■ PROBLEM TO SOLVE ■
Below are the records; copy out every line that holds the word "Setup".

■ STUDY MATERIAL ■
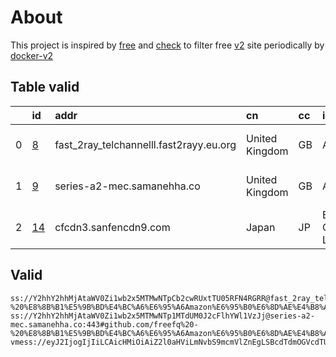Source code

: 
# About

This project is inspired by [free](https://github.com/freefq/free) and [check](https://github.com/yeahwu/check) to filter free [v2](https://github.com/v2fly/v2ray-core) site periodically by [docker-v2](https://hub.docker.com/r/v2ray/official)

    

## Table valid
|    | id                   | addr                                    | cn             | cc   | isp                              | ip             | chatgpt          |
|---:|:---------------------|:----------------------------------------|:---------------|:-----|:---------------------------------|:---------------|:-----------------|
|  0 | [8](config/8.json)   | fast_2ray_telchannelll.fast2rayy.eu.org | United Kingdom | GB   | AMAZON-02                        | 18.134.130.161 | Yes (Region: GB) |
|  1 | [9](config/9.json)   | series-a2-mec.samanehha.co              | United Kingdom | GB   | AMAZON-02                        | 13.40.181.177  | Yes (Region: GB) |
|  2 | [14](config/14.json) | cfcdn3.sanfencdn9.com                   | Japan          | JP   | Eons Data Communications Limited | 38.207.152.135 | Yes (Region: US) |

## Valid
```
ss://Y2hhY2hhMjAtaWV0Zi1wb2x5MTMwNTpCb2cwRUxtTU05RFN4RGRR@fast_2ray_telchannelll.fast2rayy.eu.org:443#github.com/freefq%20-%20%E8%8B%B1%E5%9B%BD%E4%BC%A6%E6%95%A6Amazon%E6%95%B0%E6%8D%AE%E4%B8%AD%E5%BF%83%208
ss://Y2hhY2hhMjAtaWV0Zi1wb2x5MTMwNTp1MTdUM0J2cFlhYWl1VzJj@series-a2-mec.samanehha.co:443#github.com/freefq%20-%20%E8%8B%B1%E5%9B%BD%E4%BC%A6%E6%95%A6Amazon%E6%95%B0%E6%8D%AE%E4%B8%AD%E5%BF%83%209
vmess://eyJ2IjogIjIiLCAicHMiOiAiZ2l0aHViLmNvbS9mcmVlZnEgLSBcdTdmOGVcdTU2ZmRDbG91ZEZsYXJlXHU1MTZjXHU1M2Y4Q0ROXHU4MjgyXHU3MGI5IDE0IiwgImFkZCI6ICJjZmNkbjMuc2FuZmVuY2RuOS5jb20iLCAicG9ydCI6ICI4MCIsICJhaWQiOiAwLCAic2N5IjogImF1dG8iLCAibmV0IjogIndzIiwgInR5cGUiOiAibm9uZSIsICJ0bHMiOiAiIiwgImlkIjogIjVhMWJkNjY2LTQ0MWEtNDQ0Ni05YjRiLTM1MzhmNjIwOWQzMSIsICJzbmkiOiAiIiwgImhvc3QiOiAiYWd6YmpzenVqcDQueW9mbmhrZmMueHl6IiwgInBhdGgiOiAiL3ZpZGVvL2liQ1Q2ejU1In0=
```

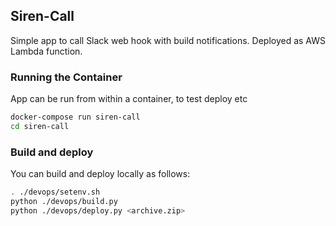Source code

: ## Siren-Call
Simple app to call Slack web hook with build notifications.  Deployed as AWS Lambda function.

### Running the Container
App can be run from within a container, to test deploy etc

```bash
docker-compose run siren-call
cd siren-call
```

### Build and deploy
You can build and deploy locally as follows:
```bash
. ./devops/setenv.sh
python ./devops/build.py
python ./devops/deploy.py <archive.zip>
```

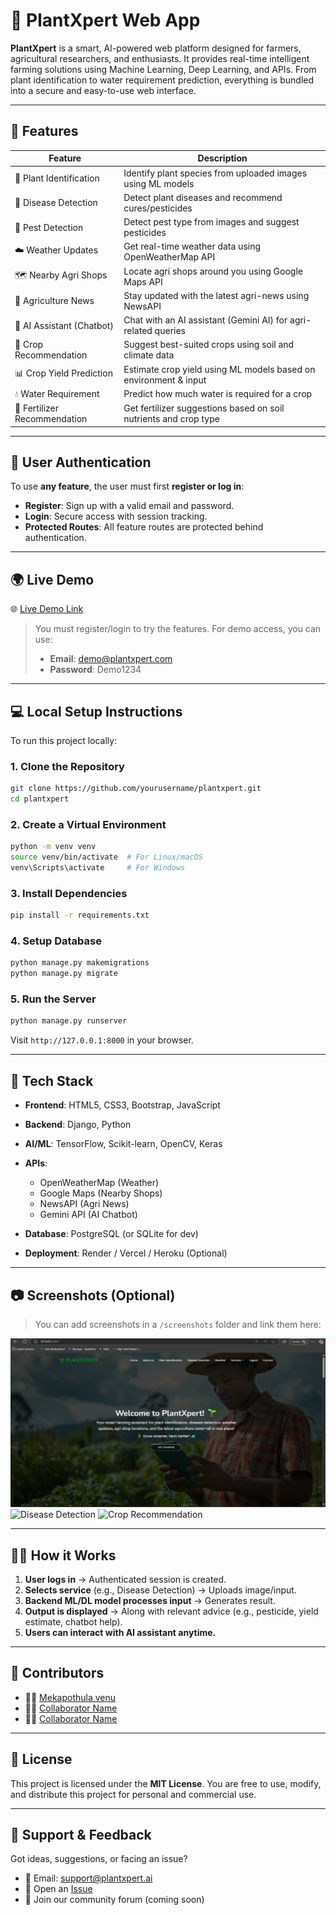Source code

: # 🌿 PlantXpert Web App

**PlantXpert** is a smart, AI-powered web platform designed for farmers, agricultural researchers, and enthusiasts. It provides real-time intelligent farming solutions using Machine Learning, Deep Learning, and APIs. From plant identification to water requirement prediction, everything is bundled into a secure and easy-to-use web interface.

---

## 📸 Features

| Feature                      | Description                                                      |
| ---------------------------- | ---------------------------------------------------------------- |
| 🌱 Plant Identification      | Identify plant species from uploaded images using ML models      |
| 🦠 Disease Detection         | Detect plant diseases and recommend cures/pesticides             |
| 🐛 Pest Detection            | Detect pest type from images and suggest pesticides              |
| ☁️ Weather Updates           | Get real-time weather data using OpenWeatherMap API              |
| 🗺️ Nearby Agri Shops        | Locate agri shops around you using Google Maps API               |
| 📰 Agriculture News          | Stay updated with the latest agri-news using NewsAPI             |
| 🤖 AI Assistant (Chatbot)    | Chat with an AI assistant (Gemini AI) for agri-related queries   |
| 🌾 Crop Recommendation       | Suggest best-suited crops using soil and climate data            |
| 📊 Crop Yield Prediction     | Estimate crop yield using ML models based on environment & input |
| 💧 Water Requirement         | Predict how much water is required for a crop                    |
| 🧪 Fertilizer Recommendation | Get fertilizer suggestions based on soil nutrients and crop type |

---

## 🔐 User Authentication

To use **any feature**, the user must first **register or log in**:

* **Register**: Sign up with a valid email and password.
* **Login**: Secure access with session tracking.
* **Protected Routes**: All feature routes are protected behind authentication.

---

## 🌍 Live Demo

🌐 [Live Demo Link](https://your-live-demo-link.com)

> You must register/login to try the features. For demo access, you can use:
>
> * **Email**: [demo@plantxpert.com](mailto:demo@plantxpert.com)
> * **Password**: Demo1234

---

## 💻 Local Setup Instructions

To run this project locally:

### 1. Clone the Repository

```bash
git clone https://github.com/yourusername/plantxpert.git
cd plantxpert
```

### 2. Create a Virtual Environment

```bash
python -m venv venv
source venv/bin/activate  # For Linux/macOS
venv\Scripts\activate     # For Windows
```

### 3. Install Dependencies

```bash
pip install -r requirements.txt
```

### 4. Setup Database

```bash
python manage.py makemigrations
python manage.py migrate
```

### 5. Run the Server

```bash
python manage.py runserver
```

Visit `http://127.0.0.1:8000` in your browser.

---

## 🧠 Tech Stack

* **Frontend**: HTML5, CSS3, Bootstrap, JavaScript
* **Backend**: Django, Python
* **AI/ML**: TensorFlow, Scikit-learn, OpenCV, Keras
* **APIs**:

  * OpenWeatherMap (Weather)
  * Google Maps (Nearby Shops)
  * NewsAPI (Agri News)
  * Gemini API (AI Chatbot)
* **Database**: PostgreSQL (or SQLite for dev)
* **Deployment**: Render / Vercel / Heroku (Optional)

---

## 📷 Screenshots (Optional)

> You can add screenshots in a `/screenshots` folder and link them here:

![Home Page](screenshots/home.png)
![Disease Detection](screenshots/disease.png)
![Crop Recommendation](screenshots/crop.png)

---

## 👨‍💻 How it Works

1. **User logs in** → Authenticated session is created.
2. **Selects service** (e.g., Disease Detection) → Uploads image/input.
3. **Backend ML/DL model processes input** → Generates result.
4. **Output is displayed** → Along with relevant advice (e.g., pesticide, yield estimate, chatbot help).
5. **Users can interact with AI assistant anytime.**

---

## 🙌 Contributors

* 👨‍💻 [Mekapothula venu](https://github.com/Mekapothulavenu/)
* 👩‍💻 [Collaborator Name](https://github.com/collaboratorusername)
* 👩‍💻 [Collaborator Name](https://github.com/collaboratorusername)

---

## 📄 License

This project is licensed under the **MIT License**.
You are free to use, modify, and distribute this project for personal and commercial use.

---

## 🤝 Support & Feedback

Got ideas, suggestions, or facing an issue?

* 📧 Email: [support@plantxpert.ai](venum8957@gmail.com)
* 🐞 Open an [Issue](https://github.com/yourusername/plantxpert/issues)
* 💬 Join our community forum (coming soon)

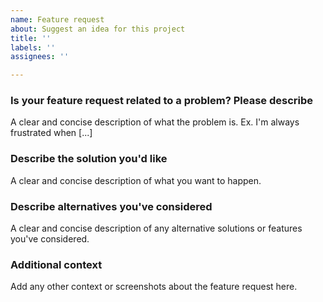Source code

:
 ```yaml
---
name: Feature request
about: Suggest an idea for this project
title: ''
labels: ''
assignees: ''

---
```


### Is your feature request related to a problem? Please describe

A clear and concise description of what the problem is. Ex. I'm always frustrated when [...]

### Describe the solution you'd like

A clear and concise description of what you want to happen.

### Describe alternatives you've considered

A clear and concise description of any alternative solutions or features you've considered.

### Additional context

Add any other context or screenshots about the feature request here.

<!--
Please, make sure to search for similar bug reports before creating one and to read the FAQ:
https://github.com/JoseExposito/touchegg#faq
-->
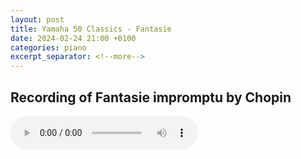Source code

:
 ```yaml
---
layout: post
title: Yamaha 50 Classics - Fantasie
date: 2024-02-24 21:00 +0100
categories: piano
excerpt_separator: <!--more-->
---
```


<section>
<h1>Recording of Fantasie impromptu by Chopin</h1>
<!--more-->

<audio controls>
  <source src="https://arsiteblobuks.blob.core.windows.net/audio/yam-50/30-fantasie-chopin.mp3" type="audio/mp3">
  Your browser does not support the audio element.
</audio>

</section>
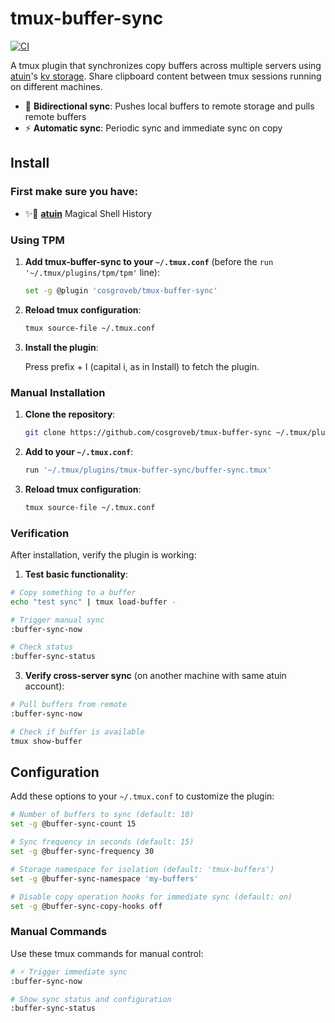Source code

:# tmux-buffer-sync

[![CI](https://github.com/cosgroveb/tmux-buffer-sync/workflows/CI/badge.svg)](https://github.com/cosgroveb/tmux-buffer-sync/actions)

A tmux plugin that synchronizes copy buffers across multiple servers using [atuin](https://atuin.sh/)'s [kv storage](https://blog.atuin.sh/release-v16/). Share clipboard content between tmux sessions running on different machines.

- 🔄 **Bidirectional sync**: Pushes local buffers to remote storage and pulls remote buffers
- ⚡ **Automatic sync**: Periodic sync and immediate sync on copy

## Install

### First make sure you have:

- ✨🐢 **[atuin](https://atuin.sh/)** Magical Shell History

### Using TPM

1. **Add tmux-buffer-sync to your `~/.tmux.conf`** (before the `run '~/.tmux/plugins/tpm/tpm'` line):
   ```bash
   set -g @plugin 'cosgroveb/tmux-buffer-sync'
   ```

2. **Reload tmux configuration**:
   ```bash
   tmux source-file ~/.tmux.conf
   ```

3. **Install the plugin**:

    Press prefix + I (capital i, as in Install) to fetch the plugin.

### Manual Installation

1. **Clone the repository**:
   ```bash
   git clone https://github.com/cosgroveb/tmux-buffer-sync ~/.tmux/plugins/tmux-buffer-sync
   ```

2. **Add to your `~/.tmux.conf`**:
   ```bash
   run '~/.tmux/plugins/tmux-buffer-sync/buffer-sync.tmux'
   ```

3. **Reload tmux configuration**:
   ```bash
   tmux source-file ~/.tmux.conf
   ```

### Verification

After installation, verify the plugin is working:

1.  **Test basic functionality**:
   ```bash
   # Copy something to a buffer
   echo "test sync" | tmux load-buffer -

   # Trigger manual sync
   :buffer-sync-now

   # Check status
   :buffer-sync-status
   ```

3.  **Verify cross-server sync** (on another machine with same atuin account):
   ```bash
   # Pull buffers from remote
   :buffer-sync-now

   # Check if buffer is available
   tmux show-buffer
   ```

## Configuration

Add these options to your `~/.tmux.conf` to customize the plugin:

```bash
# Number of buffers to sync (default: 10)
set -g @buffer-sync-count 15

# Sync frequency in seconds (default: 15)
set -g @buffer-sync-frequency 30

# Storage namespace for isolation (default: 'tmux-buffers')
set -g @buffer-sync-namespace 'my-buffers'

# Disable copy operation hooks for immediate sync (default: on)
set -g @buffer-sync-copy-hooks off
```

### Manual Commands

Use these tmux commands for manual control:

```bash
# ⚡ Trigger immediate sync
:buffer-sync-now

# Show sync status and configuration
:buffer-sync-status
```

■ ANSWER BOX ■
## 💻 Local Setup Instructions
### 4. Setup Database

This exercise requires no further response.